Slide 23 - The ways of future development of plastic packages: To produce stronger plastic sheets and to reduce thickness, their diameter and the mass. To create plastic with features such as suspending of smells, which would be suitable for the replacing of aluminium. To create plastic sheets with controlled and regulated permeability of gas. The package should contain suitable air composition inside which would provide environment needed for products such as fresh fruits, vegetables or meat. To create plastic materials which would be able to disintegrate after some time. Plastic materials should decompose into safe materials or even fertilizers for plants.
Slide 24 - Waste of electronic equipment Electronic waste is one of the most polluting sources due to heavy metals. It increases very rapidly. Manufacturers are responsible for their equipment recycling.
Slide 25 - Tyres On the average, every Lithuanian citizen throws away about five kilograms of tyres.
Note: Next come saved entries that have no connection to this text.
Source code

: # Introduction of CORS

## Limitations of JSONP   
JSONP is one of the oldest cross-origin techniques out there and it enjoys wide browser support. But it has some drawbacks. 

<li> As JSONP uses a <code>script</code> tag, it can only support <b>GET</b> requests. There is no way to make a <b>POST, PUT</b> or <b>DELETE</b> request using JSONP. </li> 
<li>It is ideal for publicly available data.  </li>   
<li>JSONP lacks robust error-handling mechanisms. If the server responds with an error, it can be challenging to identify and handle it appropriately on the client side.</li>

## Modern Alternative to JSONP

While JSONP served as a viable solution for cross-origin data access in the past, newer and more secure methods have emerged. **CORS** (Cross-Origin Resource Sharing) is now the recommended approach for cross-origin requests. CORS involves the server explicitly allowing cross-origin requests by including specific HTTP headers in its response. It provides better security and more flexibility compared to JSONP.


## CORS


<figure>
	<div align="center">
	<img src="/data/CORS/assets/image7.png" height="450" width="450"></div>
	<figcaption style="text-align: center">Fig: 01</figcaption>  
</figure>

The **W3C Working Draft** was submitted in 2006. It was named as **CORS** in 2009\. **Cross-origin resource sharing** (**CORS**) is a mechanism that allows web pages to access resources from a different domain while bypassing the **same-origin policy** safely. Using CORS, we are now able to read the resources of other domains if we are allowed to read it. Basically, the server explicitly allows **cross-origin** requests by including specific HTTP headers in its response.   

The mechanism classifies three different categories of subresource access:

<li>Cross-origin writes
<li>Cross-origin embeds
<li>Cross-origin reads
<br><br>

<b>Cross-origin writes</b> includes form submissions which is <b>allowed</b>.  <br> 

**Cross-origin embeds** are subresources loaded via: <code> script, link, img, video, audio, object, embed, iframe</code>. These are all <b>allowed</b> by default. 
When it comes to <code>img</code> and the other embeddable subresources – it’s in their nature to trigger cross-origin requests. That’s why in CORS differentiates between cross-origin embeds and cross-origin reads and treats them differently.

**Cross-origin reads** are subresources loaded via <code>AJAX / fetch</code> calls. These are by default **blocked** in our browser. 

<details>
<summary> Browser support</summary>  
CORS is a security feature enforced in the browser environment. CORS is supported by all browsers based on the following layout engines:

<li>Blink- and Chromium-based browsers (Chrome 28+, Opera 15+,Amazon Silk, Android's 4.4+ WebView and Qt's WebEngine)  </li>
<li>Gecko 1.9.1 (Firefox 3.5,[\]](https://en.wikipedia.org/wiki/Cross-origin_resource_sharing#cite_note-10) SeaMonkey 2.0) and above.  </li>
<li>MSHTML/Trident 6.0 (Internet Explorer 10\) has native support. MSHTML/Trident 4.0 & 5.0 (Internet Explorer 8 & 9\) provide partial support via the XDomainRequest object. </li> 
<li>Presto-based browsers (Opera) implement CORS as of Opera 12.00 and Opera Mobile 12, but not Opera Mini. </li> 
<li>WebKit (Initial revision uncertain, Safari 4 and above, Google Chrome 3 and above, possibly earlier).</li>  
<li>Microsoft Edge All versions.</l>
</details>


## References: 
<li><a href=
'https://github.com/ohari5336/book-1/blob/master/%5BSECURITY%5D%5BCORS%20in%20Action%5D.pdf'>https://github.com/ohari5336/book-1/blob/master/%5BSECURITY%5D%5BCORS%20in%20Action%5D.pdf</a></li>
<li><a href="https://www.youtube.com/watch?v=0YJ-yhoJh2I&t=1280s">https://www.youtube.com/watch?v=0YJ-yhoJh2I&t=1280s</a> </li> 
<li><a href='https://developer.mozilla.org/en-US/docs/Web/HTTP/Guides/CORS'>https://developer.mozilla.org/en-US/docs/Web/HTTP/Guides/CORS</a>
Tyres emit benzene. It penetrates into soil and ground water, so there is a possibility to consume it through drinking water. Tyres are recyclable mechanicaly. It enables to get granules which could be used for the asphalt works.
Slide 26 - Waste to energy. All organic waste contains energy. How to get and to use it ?
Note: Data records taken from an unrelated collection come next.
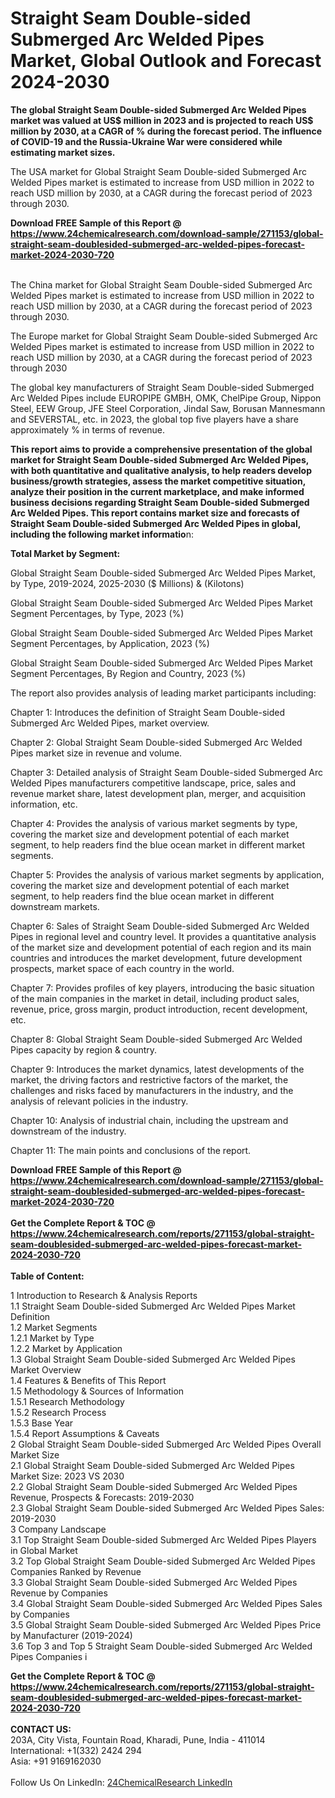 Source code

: <h1>Straight Seam Double-sided Submerged Arc Welded Pipes Market, Global Outlook and Forecast 2024-2030</h1><p><strong>The global Straight Seam Double-sided Submerged Arc Welded Pipes market was valued at US$ million in 2023 and is projected to reach US$ million by 2030, at a CAGR of % during the forecast period. The influence of COVID-19 and the Russia-Ukraine War were considered while estimating market sizes.</strong></p><p>
</p><p>The USA market for Global Straight Seam Double-sided Submerged Arc Welded Pipes market is estimated to increase from USD million in 2022 to reach USD million by 2030, at a CAGR during the forecast period of 2023 through 2030.</p><div><b>Download FREE Sample of this Report @ 
            <a href="https://www.24chemicalresearch.com/download-sample/271153/global-straight-seam-doublesided-submerged-arc-welded-pipes-forecast-market-2024-2030-720">
            https://www.24chemicalresearch.com/download-sample/271153/global-straight-seam-doublesided-submerged-arc-welded-pipes-forecast-market-2024-2030-720</a></b></div><br><p>
</p><p>The China market for Global Straight Seam Double-sided Submerged Arc Welded Pipes market is estimated to increase from USD million in 2022 to reach USD million by 2030, at a CAGR during the forecast period of 2023 through 2030.</p><p>
</p><p>The Europe market for Global Straight Seam Double-sided Submerged Arc Welded Pipes market is estimated to increase from USD million in 2022 to reach USD million by 2030, at a CAGR during the forecast period of 2023 through 2030</p><p>
</p><p>The global key manufacturers of Straight Seam Double-sided Submerged Arc Welded Pipes include EUROPIPE GMBH, OMK, ChelPipe Group, Nippon Steel, EEW Group, JFE Steel Corporation, Jindal Saw, Borusan Mannesmann and SEVERSTAL, etc. in 2023, the global top five players have a share approximately % in terms of revenue.</p><p>
<strong>This report aims to provide a comprehensive presentation of the global market for Straight Seam Double-sided Submerged Arc Welded Pipes, with both quantitative and qualitative analysis, to help readers develop business/growth strategies, assess the market competitive situation, analyze their position in the current marketplace, and make informed business decisions regarding Straight Seam Double-sided Submerged Arc Welded Pipes. This report contains market size and forecasts of Straight Seam Double-sided Submerged Arc Welded Pipes in global, including the following market informatio</strong>n:</p><p>
</p><p>
<strong>Total Market by Segment:</strong></p><p>
Global Straight Seam Double-sided Submerged Arc Welded Pipes Market, by Type, 2019-2024, 2025-2030 ($ Millions) &amp; (Kilotons)</p><p>
Global Straight Seam Double-sided Submerged Arc Welded Pipes Market Segment Percentages, by Type, 2023 (%)</p><p>
</p><p>
Global Straight Seam Double-sided Submerged Arc Welded Pipes Market Segment Percentages, by Application, 2023 (%)</p><p>
</p><p>
Global Straight Seam Double-sided Submerged Arc Welded Pipes Market Segment Percentages, By Region and Country, 2023 (%)</p><p>
</p><p>
The report also provides analysis of leading market participants including:</p><p>
</p><p>
</p><p>
	</p><p>
Chapter 1: Introduces the definition of Straight Seam Double-sided Submerged Arc Welded Pipes, market overview.</p><p>
Chapter 2: Global Straight Seam Double-sided Submerged Arc Welded Pipes market size in revenue and volume.</p><p>
Chapter 3: Detailed analysis of Straight Seam Double-sided Submerged Arc Welded Pipes manufacturers competitive landscape, price, sales and revenue market share, latest development plan, merger, and acquisition information, etc.</p><p>
Chapter 4: Provides the analysis of various market segments by type, covering the market size and development potential of each market segment, to help readers find the blue ocean market in different market segments.</p><p>
Chapter 5: Provides the analysis of various market segments by application, covering the market size and development potential of each market segment, to help readers find the blue ocean market in different downstream markets.</p><p>
Chapter 6: Sales of Straight Seam Double-sided Submerged Arc Welded Pipes in regional level and country level. It provides a quantitative analysis of the market size and development potential of each region and its main countries and introduces the market development, future development prospects, market space of each country in the world.</p><p>
Chapter 7: Provides profiles of key players, introducing the basic situation of the main companies in the market in detail, including product sales, revenue, price, gross margin, product introduction, recent development, etc.</p><p>
Chapter 8: Global Straight Seam Double-sided Submerged Arc Welded Pipes capacity by region &amp; country.</p><p>
Chapter 9: Introduces the market dynamics, latest developments of the market, the driving factors and restrictive factors of the market, the challenges and risks faced by manufacturers in the industry, and the analysis of relevant policies in the industry.</p><p>
Chapter 10: Analysis of industrial chain, including the upstream and downstream of the industry.</p><p>
Chapter 11: The main points and conclusions of the report.</p><div><b>Download FREE Sample of this Report @ 
            <a href="https://www.24chemicalresearch.com/download-sample/271153/global-straight-seam-doublesided-submerged-arc-welded-pipes-forecast-market-2024-2030-720">
            https://www.24chemicalresearch.com/download-sample/271153/global-straight-seam-doublesided-submerged-arc-welded-pipes-forecast-market-2024-2030-720</a></b></div><br><div><b>Get the Complete Report & TOC @ 
            <a href="https://www.24chemicalresearch.com/reports/271153/global-straight-seam-doublesided-submerged-arc-welded-pipes-forecast-market-2024-2030-720">
            https://www.24chemicalresearch.com/reports/271153/global-straight-seam-doublesided-submerged-arc-welded-pipes-forecast-market-2024-2030-720</a></b></div><br>
            <b>Table of Content:</b><p>1 Introduction to Research & Analysis Reports<br />
    1.1 Straight Seam Double-sided Submerged Arc Welded Pipes Market Definition<br />
    1.2 Market Segments<br />
        1.2.1 Market by Type<br />
        1.2.2 Market by Application<br />
    1.3 Global Straight Seam Double-sided Submerged Arc Welded Pipes Market Overview<br />
    1.4 Features & Benefits of This Report<br />
    1.5 Methodology & Sources of Information<br />
        1.5.1 Research Methodology<br />
        1.5.2 Research Process<br />
        1.5.3 Base Year<br />
        1.5.4 Report Assumptions & Caveats<br />
2 Global Straight Seam Double-sided Submerged Arc Welded Pipes Overall Market Size<br />
    2.1 Global Straight Seam Double-sided Submerged Arc Welded Pipes Market Size: 2023 VS 2030<br />
    2.2 Global Straight Seam Double-sided Submerged Arc Welded Pipes Revenue, Prospects & Forecasts: 2019-2030<br />
    2.3 Global Straight Seam Double-sided Submerged Arc Welded Pipes Sales: 2019-2030<br />
3 Company Landscape<br />
    3.1 Top Straight Seam Double-sided Submerged Arc Welded Pipes Players in Global Market<br />
    3.2 Top Global Straight Seam Double-sided Submerged Arc Welded Pipes Companies Ranked by Revenue<br />
    3.3 Global Straight Seam Double-sided Submerged Arc Welded Pipes Revenue by Companies<br />
    3.4 Global Straight Seam Double-sided Submerged Arc Welded Pipes Sales by Companies<br />
    3.5 Global Straight Seam Double-sided Submerged Arc Welded Pipes Price by Manufacturer (2019-2024)<br />
    3.6 Top 3 and Top 5 Straight Seam Double-sided Submerged Arc Welded Pipes Companies i</p><div><b>Get the Complete Report & TOC @ 
            <a href="https://www.24chemicalresearch.com/reports/271153/global-straight-seam-doublesided-submerged-arc-welded-pipes-forecast-market-2024-2030-720">
            https://www.24chemicalresearch.com/reports/271153/global-straight-seam-doublesided-submerged-arc-welded-pipes-forecast-market-2024-2030-720</a></b></div><br><b>CONTACT US:</b><br>
            203A, City Vista, Fountain Road, Kharadi, Pune, India - 411014<br>
            International: +1(332) 2424 294<br>
            Asia: +91 9169162030 <br><br>
            Follow Us On LinkedIn: <a href="https://www.linkedin.com/company/24chemicalresearch/">24ChemicalResearch LinkedIn</a>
Slide 27 - It is possible to burn garbage and use its heat energy to make steam to heat buildings or to generate electricity.
Slide 28 - GARBAGE energy It takes 1 ton of garbage to equal the heat energy in 250 kg of coal. It costs more to generate electricity than it does at nuclear or hydropower plant.
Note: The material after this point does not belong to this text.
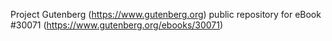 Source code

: Project Gutenberg (https://www.gutenberg.org) public repository for eBook #30071 (https://www.gutenberg.org/ebooks/30071)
Slide 29 - Burning of waste Advantageous, as it reduces quantity of garbage; No need to establish new dumps. But burning garbage releases the chemicals and substances found in the waste. Some chemicals can be dangerous to people, the environment, or both, if they are not properly controlled.
Slide 30 - 1. Garbage is burned, releasing heat. 2. The heat turns water into steam. 3. The high-pressure steam turns the blades of a turbine generator to produce electricity. 4. Transformatgion of electricity.
Slide 31 - A ton of garbage generates about 525 kWh of electricity, enough energy to heat a typical office building for one day. 1 ton of garbage is reduced to 150-300 kg of ash.
Slide 32 - Waste should be burned on high temperatures and the obtained energy should be used to heat buildings or in power plants. anti-pollution devices, including scrubbers, fabric filters, and electrostatic precipitators are installed to stop materials appearing to the air. Problem of utilization of these filters in order to prevent them from getting to dumps. EU has strong directives concerning burning.
Slide 33 - An example: Spittelau in Vienna Capacity- 17 tons of garbage per hour; 6 megawatts of electricity, and 60 megawatts of heat. To burn or recycle?
Slide 34 - For you to think and discuss: What solutions can be suggested in order to reduce the amount of garbage?
Slide 35 - What are the solutions? It is necessary to reduce the material used for packing of products. It is recommended to buy products without packages, to use plastic bags repeatedly. Paper bags are better than plastic ones. Concentration of products can reduce the quantity of packages.
Slide 36 - Reuse or reparation of a product is recommended instead of throwing it to dump. It is possible to sell or to give a product free of charge for those who need it. Choosing of recycling packages can save the environment.
Slide 37 - Electronic waste should be returned to specialized companies which are responsible for collecting and recycling of such kind of waste. Try to buy and use rechargeable batteries.
Slide 38 - Try to find out more about item or product’s origin and ways how it was made. We can stop companies to produce dangerous products or items if we are not going to buy it. Try to improve ourselves as customers. Try to consider what will be the future of a product which we are going to buy. Try to buy long-time usable products.
Slide 39 - Thank you for the attention!